OK now, remember that above mentioned 3 pins are the most important and you have to control their values systematically for the operations to take place correctly. Moving on, following pins are used to transfer instructions (if LCD_RS = 0) or data (if LCD_RS = 1) to the LCD Display Controller. Also if you want to read data from the display to FPGA, these pins will work as the carriers.

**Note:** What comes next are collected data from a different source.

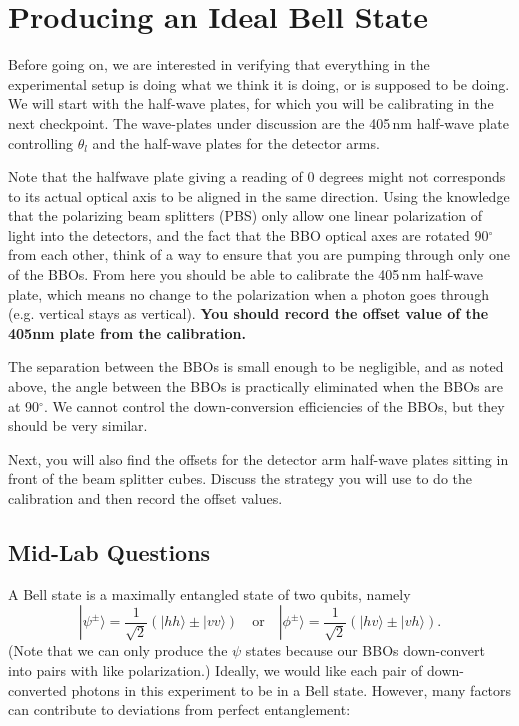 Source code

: \documentclass{../lab}
\begin{document}
\section{Producing an Ideal Bell State}
    Before going on, we are interested in verifying that everything in the experimental setup is doing what we think it is doing, or is supposed to be doing. We will start with the half-wave plates, for which you will be calibrating in the next checkpoint. The wave-plates under discussion are the 405\,nm half-wave plate controlling $\theta_l$ and the half-wave plates for the detector arms.

    Note that the halfwave plate giving a reading of 0 degrees might not corresponds to its actual optical axis to be aligned in the same direction. Using the knowledge that the polarizing beam splitters (PBS) only allow one linear polarization of light into the detectors, and the fact that the BBO optical axes are rotated 90$^\circ$ from each other, think of a way to ensure that you are pumping through only one of the BBOs. From here you should be able to calibrate the 405\,nm half-wave plate, which means no change to the polarization when a photon goes through (e.g. vertical stays as vertical). \textbf{You should record the offset value of the 405nm plate from the calibration.}

    The separation between the BBOs is small enough to be negligible, and as noted above, the angle between the BBOs is practically eliminated when the BBOs are at 90$^\circ$. We cannot control the down-conversion efficiencies of the BBOs, but they should be very similar.

    Next, you will also find the offsets for the detector arm half-wave plates sitting in front of the beam splitter cubes. Discuss the strategy you will use to do the calibration and then record the offset values.



\subsection{Mid-Lab Questions}

A Bell state is a maximally entangled state of two qubits, namely
\begin{equation}
    |\psi^\pm\rangle = \frac{1}{\sqrt{2}}(|hh\rangle \pm |vv\rangle)
    \quad \text{or} \quad
    |\phi^\pm\rangle = \frac{1}{\sqrt{2}}(|hv\rangle \pm |vh\rangle).
\end{equation}
(Note that we can only produce the $\psi$ states because our BBOs down-convert into pairs with like polarization.) Ideally, we would like each pair of down-converted photons in this experiment to be in a Bell state. However, many factors can contribute to deviations from perfect entanglement:
\end{document}
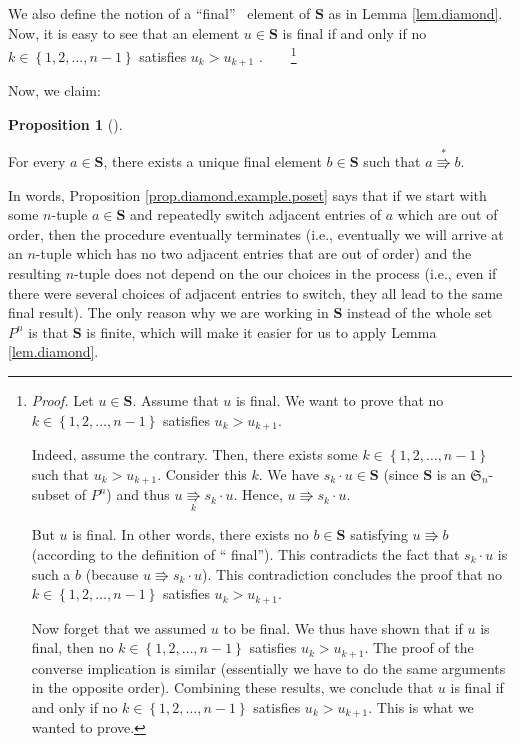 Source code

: \documentclass[numbers=enddot,12pt,final,onecolumn,notitlepage]{scrartcl}%
\theoremstyle{definition}
\newtheorem{prop}[theo]{Proposition}
\newenvironment{proposition}[1][]
{\begin{prop}[#1]\begin{leftbar}}
{\end{leftbar}\end{prop}}
\begin{document}
We also define the notion of a \textquotedblleft final\textquotedblright%
\ element of $\mathbf{S}$ as in Lemma \ref{lem.diamond}. Now, it is easy to
see that an element $u\in\mathbf{S}$ is final if and only if no $k\in\left\{
1,2,\ldots,n-1\right\}  $ satisfies $u_{k}>u_{k+1}$%
.\ \ \ \ \footnote{\textit{Proof.} Let $u\in\mathbf{S}$. Assume that $u$ is
final. We want to prove that no $k\in\left\{  1,2,\ldots,n-1\right\}  $
satisfies $u_{k}>u_{k+1}$.
\par
Indeed, assume the contrary. Then, there exists some $k\in\left\{
1,2,\ldots,n-1\right\}  $ such that $u_{k}>u_{k+1}$. Consider this $k$. We
have $s_{k}\cdot u\in\mathbf{S}$ (since $\mathbf{S}$ is an $\mathfrak{S}_{n}%
$-subset of $P^{n}$) and thus $u\underset{k}{\Rrightarrow}s_{k}\cdot u$.
Hence, $u\Rrightarrow s_{k}\cdot u$.
\par
But $u$ is final. In other words, there exists no $b\in\mathbf{S}$ satisfying
$u\Rrightarrow b$ (according to the definition of \textquotedblleft
final\textquotedblright). This contradicts the fact that $s_{k}\cdot u$ is
such a $b$ (because $u\Rrightarrow s_{k}\cdot u$). This contradiction
concludes the proof that no $k\in\left\{  1,2,\ldots,n-1\right\}  $ satisfies
$u_{k}>u_{k+1}$.
\par
Now forget that we assumed $u$ to be final. We thus have shown that if $u$ is
final, then no $k\in\left\{  1,2,\ldots,n-1\right\}  $ satisfies
$u_{k}>u_{k+1}$. The proof of the converse implication is similar (essentially
we have to do the same arguments in the opposite order). Combining these
results, we conclude that $u$ is final if and only if no $k\in\left\{
1,2,\ldots,n-1\right\}  $ satisfies $u_{k}>u_{k+1}$. This is what we wanted to
prove.}

Now, we claim:

\begin{proposition}
\label{prop.diamond.example.poset}For every $a\in\mathbf{S}$, there exists a
unique final element $b\in\mathbf{S}$ such that $a\overset{\ast}{\Rrightarrow
}b$.
\end{proposition}

In words, Proposition \ref{prop.diamond.example.poset} says that if we start
with some $n$-tuple $a\in\mathbf{S}$ and repeatedly switch adjacent entries of
$a$ which are out of order, then the procedure eventually terminates (i.e.,
eventually we will arrive at an $n$-tuple which has no two adjacent entries
that are out of order) and the resulting $n$-tuple does not depend on the our
choices in the process (i.e., even if there were several choices of adjacent
entries to switch, they all lead to the same final result). The only reason
why we are working in $\mathbf{S}$ instead of the whole set $P^{n}$ is that
$\mathbf{S}$ is finite, which will make it easier for us to apply Lemma
\ref{lem.diamond}.
\end{document}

  • Bit 0 pin [SF_D8] or [LCD_D8] (Not used in 4-bit operation), What is 4 Bit operation? (= 4 bit interface), Explained later.
  • Bit 1 pin [SF_D9] or [LCD_D9] (Not used in 4-bit operation)
  • Bit 2 pin [SF_D10] or [LCD_D10](Not used in 4-bit operation)
  • Bit 3 pin [SF_D11] or [LCD_D11](Not used in 4-bit operation)
  • Bit 4 pin [SF_D12] or [LCD_D12]
  • Bit 5 pin [SF_D13] or [LCD_D13]
  • Bit 6 pin [SF_D14] or [LCD_D14]
  • Bit 7 pin [SF_D15] or [LCD_D15]

Now when you take your LCD Display Controller, there are different products by different vendors. For example Spartan 3E board’s LCD Display Controller is Sitronix ST7066U. But its functionality is equivalent to the Hitachi HD44780, SMOS SED1278, Samsung S6A0069X or KS0066U, etc. So likewise, most probably your FPGA development kit might have a similar controller. Specially Hitachi HD4478. It is like the industry standard for Character LCD Displays. The code provided with this blog post was written by reading the data sheet for Sitronix ST7066U. Obviously it provides much more details about the LCD Display Controller and it is easy to understand. So I recommend you to follow the data sheet for your LCD Display Controller too (you don’t have to read the whole thing, just there are important 5 or 6 pages). Your FPGA board’s manual has all information regarding its LCD Character Display, but it may be little unclear sometimes, that’s why I recommended direct LCD Display’s datasheet.

I mentioned in the above paragraph that, you can write the Verilog LCD module by reading the LCD Controller’s data sheet. then how come the FPGA’s manual be important?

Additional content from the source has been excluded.